Oh, and I can't make a post with pictures without a pic of the dog. This one comes from the first day I got her from the pound when she was just one year old. She just turned 7 this month.

Just did

IMO this is an invalid technique with regard to loudspeaker crossovers. It does have use in audio (and all other) electronics, such as active crossovers. It is standard practice when designing a printed circuit board to use a bulk electrolytic capacitor at the power entry to the board, or just after the voltage regulators. These electrolytics can only provide adequate power supply decoupling (meaning low impedance for AC signals from power to ground, to get ripple and noise off the supply lines by shunting AC current to ground) up to about 1MHz. Above 1MHz, ion mobilities in electrolytic capacitors are too low and prevent them from functioning properly, and they become inductive. Audio opamps, however, have bandwidths of approximately 10MHz or so (depending on the type) when used at unity gain. Because of this, film or more commonly ceramic capacitors are placed immediately at each opamp (or any other integrated circuit) to provide good bypassing into the tens or hundreds of MHz, depending on the capacitance value. This helps ensure no oscillations or other undesired behavior.

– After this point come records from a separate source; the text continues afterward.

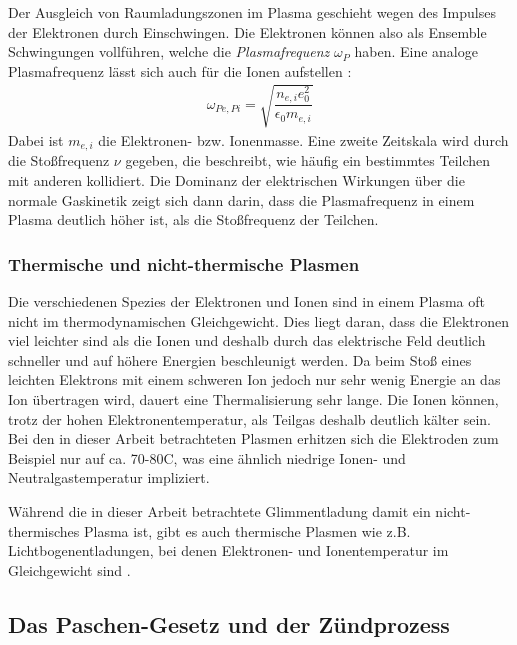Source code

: Der Ausgleich von Raumladungszonen im Plasma geschieht wegen des Impulses der Elektronen durch Einschwingen. Die Elektronen können also als Ensemble Schwingungen vollführen, welche die \textit{Plasmafrequenz} $ \omega_{P} $ haben. Eine analoge Plasmafrequenz lässt sich auch für die Ionen aufstellen \cite{pielPlasmaPhysicsIntroduction2010}:
\begin{align*}
	\omega_{Pe,Pi} = \sqrt{ \dfrac{n_{e,i} e_0^2}{\epsilon_0m_{e,i}}}
\end{align*}
Dabei ist $ m_{e,i} $ die Elektronen- bzw. Ionenmasse.
Eine zweite Zeitskala wird durch die Stoßfrequenz $ \nu $ gegeben, die beschreibt, wie häufig ein bestimmtes Teilchen mit anderen kollidiert. Die Dominanz der elektrischen Wirkungen über die normale Gaskinetik zeigt sich dann darin, dass die Plasmafrequenz in einem Plasma deutlich höher ist, als die Stoßfrequenz der Teilchen.

\subsubsection{Thermische und nicht-thermische Plasmen}

Die verschiedenen Spezies der Elektronen und Ionen sind in einem Plasma oft nicht im  thermodynamischen Gleichgewicht. Dies liegt daran, dass die Elektronen viel leichter sind als die Ionen und deshalb durch das elektrische Feld deutlich schneller und auf höhere Energien beschleunigt werden. Da beim Stoß eines leichten Elektrons mit einem schweren Ion jedoch nur sehr wenig Energie an das Ion übertragen wird, dauert eine Thermalisierung sehr lange. Die Ionen können, trotz der hohen Elektronentemperatur, als \glqq{}Teilgas\grqq{} deshalb deutlich kälter sein. Bei den in dieser Arbeit betrachteten Plasmen erhitzen sich die Elektroden zum Beispiel nur auf ca. 70-80\Grad C, was eine ähnlich niedrige Ionen- und Neutralgastemperatur impliziert.

Während die in dieser Arbeit betrachtete Glimmentladung damit ein nicht-thermisches Plasma ist, gibt es auch thermische Plasmen wie z.B. Lichtbogenentladungen, bei denen Elektronen- und Ionentemperatur im Gleichgewicht sind \cite{keudellVorlesungsskriptEinfuhrungPlasmaphysik2008}.



\subsection{Das Paschen-Gesetz und der Zündprozess}

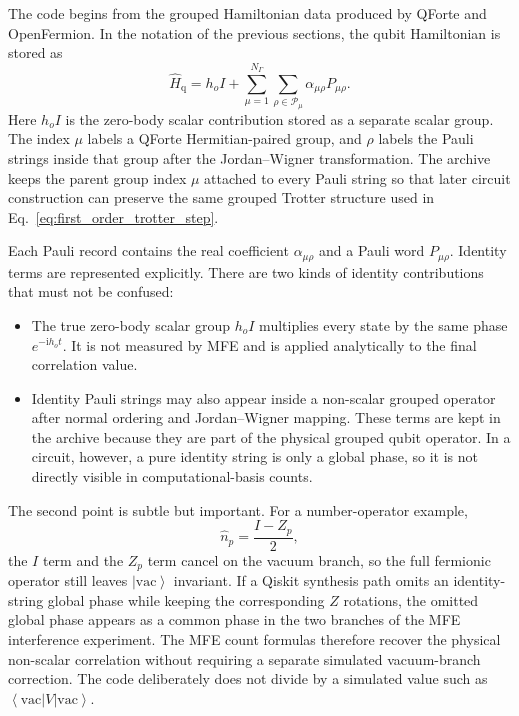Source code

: \documentclass[11pt]{article}
\newcommand{\ii}{\mathrm{i}}
\newcommand{\ket}[1]{\left|#1\right\rangle}
\newcommand{\bra}[1]{\left\langle#1\right|}
\begin{document}
The code begins from the grouped Hamiltonian data produced by QForte and OpenFermion.  In the notation of the previous sections, the qubit Hamiltonian is stored as
\begin{equation}
    \hat{H}_{\mathrm{q}}
    =
    h_o I
    +
    \sum_{\mu=1}^{N_\Gamma}
    \sum_{\rho\in\mathcal{P}_\mu}
    \alpha_{\mu\rho}P_{\mu\rho}.
    \label{eq:code_pauli_archive_hamiltonian}
\end{equation}
Here $h_o I$ is the zero-body scalar contribution stored as a separate scalar group.  The index $\mu$ labels a QForte Hermitian-paired group, and $\rho$ labels the Pauli strings inside that group after the Jordan--Wigner transformation.  The archive keeps the parent group index $\mu$ attached to every Pauli string so that later circuit construction can preserve the same grouped Trotter structure used in Eq.~\eqref{eq:first_order_trotter_step}.

Each Pauli record contains the real coefficient $\alpha_{\mu\rho}$ and a Pauli word $P_{\mu\rho}$.  Identity terms are represented explicitly.  There are two kinds of identity contributions that must not be confused:
\begin{itemize}
    \item The true zero-body scalar group $h_o I$ multiplies every state by the same phase $e^{-\ii h_o t}$.  It is not measured by MFE and is applied analytically to the final correlation value.
    \item Identity Pauli strings may also appear inside a non-scalar grouped operator after normal ordering and Jordan--Wigner mapping.  These terms are kept in the archive because they are part of the physical grouped qubit operator.  In a circuit, however, a pure identity string is only a global phase, so it is not directly visible in computational-basis counts.
\end{itemize}
The second point is subtle but important.  For a number-operator example,
\begin{equation}
    \hat{n}_p=\frac{I-Z_p}{2},
\end{equation}
the $I$ term and the $Z_p$ term cancel on the vacuum branch, so the full fermionic operator still leaves $\ket{\mathrm{vac}}$ invariant.  If a Qiskit synthesis path omits an identity-string global phase while keeping the corresponding $Z$ rotations, the omitted global phase appears as a common phase in the two branches of the MFE interference experiment.  The MFE count formulas therefore recover the physical non-scalar correlation without requiring a separate simulated vacuum-branch correction.  The code deliberately does not divide by a simulated value such as $\bra{\mathrm{vac}}V\ket{\mathrm{vac}}$.
\end{document}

So the entire point of bypassing (in general) is to make up for the deficiencies of one capacitor with regard to frequency by using another capacitor to affect a different range of frequencies. Using a much smaller capacitor in parallel with an 'inferior' capacitor will not affect to a significant degree the behavior of the first capacitor in its intended frequency range (in a passive crossover, this would be near the crossover point).

Now bypassing one type of film or ceramic cap with another type of film or ceramic cap is actually a tremendously BAD idea. In so doing, you've just made a C-L-C circuit due to the series inductance of the capacitor leads.

Didn't we just learn what can happen with undamped LC circuits?

This is more of an issue in bypassing high frequency devices on PCB's, where a designer might parallel a 100nF cap with another 1nF cap in an attempt to give better supply bypassing to a device. This can and usually will cause a resonant spike in between the two primary resonances of each cap and provide worse bypassing (higher impedance to ground) in between the primary resonances of each cap.

But now I'm getting WAY off topic...

Nope. You're making my head hurt. :P

Questions about BoM

Responded to the wrong thread, please delete.